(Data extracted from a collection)
* * *
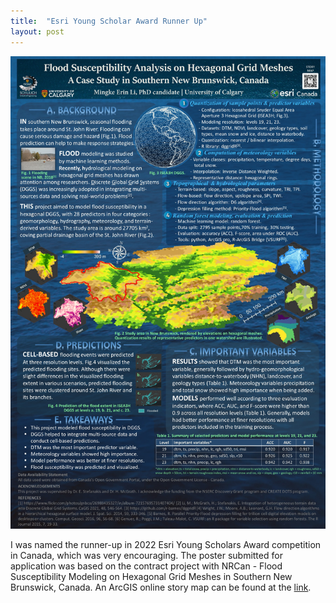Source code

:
 ```yaml
---
title:  "Esri Young Scholar Award Runner Up"
layout: post
---
```


![poster](/assets/img/20220427/ESRI_poster_Li_2022.jpg)

I was named the runner-up in 2022 Esri Young Scholars Award competition in Canada, which was very encouraging. The poster submitted for application was based on the contract project with NRCan - Flood Susceptibility Modeling on Hexagonal Grid Meshes in Southern New Brunswick, Canada. An ArcGIS online story map can be found at the [link]( https://storymaps.arcgis.com/stories/f2317e6814d0455a8ea4f2d4af2b0255). 
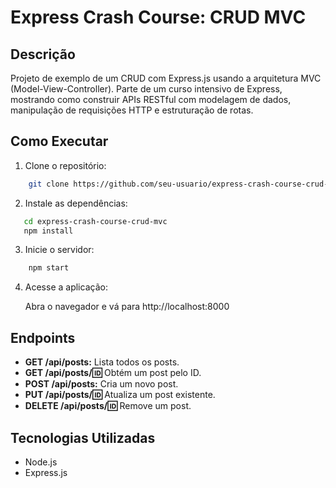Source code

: # Express Crash Course: CRUD MVC

## Descrição

Projeto de exemplo de um CRUD com Express.js usando a arquitetura MVC (Model-View-Controller). Parte de um curso intensivo de Express, mostrando como construir APIs RESTful com modelagem de dados, manipulação de requisições HTTP e estruturação de rotas.

## Como Executar

1. Clone o repositório:

```bash
    git clone https://github.com/seu-usuario/express-crash-course-crud-mvc.git
```

2. Instale as dependências:

```bash
   cd express-crash-course-crud-mvc
   npm install
```

3. Inicie o servidor:

```bash
    npm start
```

4. Acesse a aplicação:

    Abra o navegador e vá para http://localhost:8000

## Endpoints

-   **GET /api/posts:** Lista todos os posts.
-   **GET /api/posts/:id:** Obtém um post pelo ID.
-   **POST /api/posts:** Cria um novo post.
-   **PUT /api/posts/:id:** Atualiza um post existente.
-   **DELETE /api/posts/:id:** Remove um post.

## Tecnologias Utilizadas

-   Node.js
-   Express.js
* * *
Copy exactly the lines that begin with the one containing "## Descrição" and continue to the end of the records, both included, and nothing more.

## Exercise result
## Descrição

Projeto de exemplo de um CRUD com Express.js usando a arquitetura MVC (Model-View-Controller). Parte de um curso intensivo de Express, mostrando como construir APIs RESTful com modelagem de dados, manipulação de requisições HTTP e estruturação de rotas.

## Como Executar

1. Clone o repositório:

```bash
    git clone https://github.com/seu-usuario/express-crash-course-crud-mvc.git
```

2. Instale as dependências:

```bash
   cd express-crash-course-crud-mvc
   npm install
```

3. Inicie o servidor:

```bash
    npm start
```

4. Acesse a aplicação:

    Abra o navegador e vá para http://localhost:8000

## Endpoints

-   **GET /api/posts:** Lista todos os posts.
-   **GET /api/posts/:id:** Obtém um post pelo ID.
-   **POST /api/posts:** Cria um novo post.
-   **PUT /api/posts/:id:** Atualiza um post existente.
-   **DELETE /api/posts/:id:** Remove um post.

## Tecnologias Utilizadas

-   Node.js
-   Express.js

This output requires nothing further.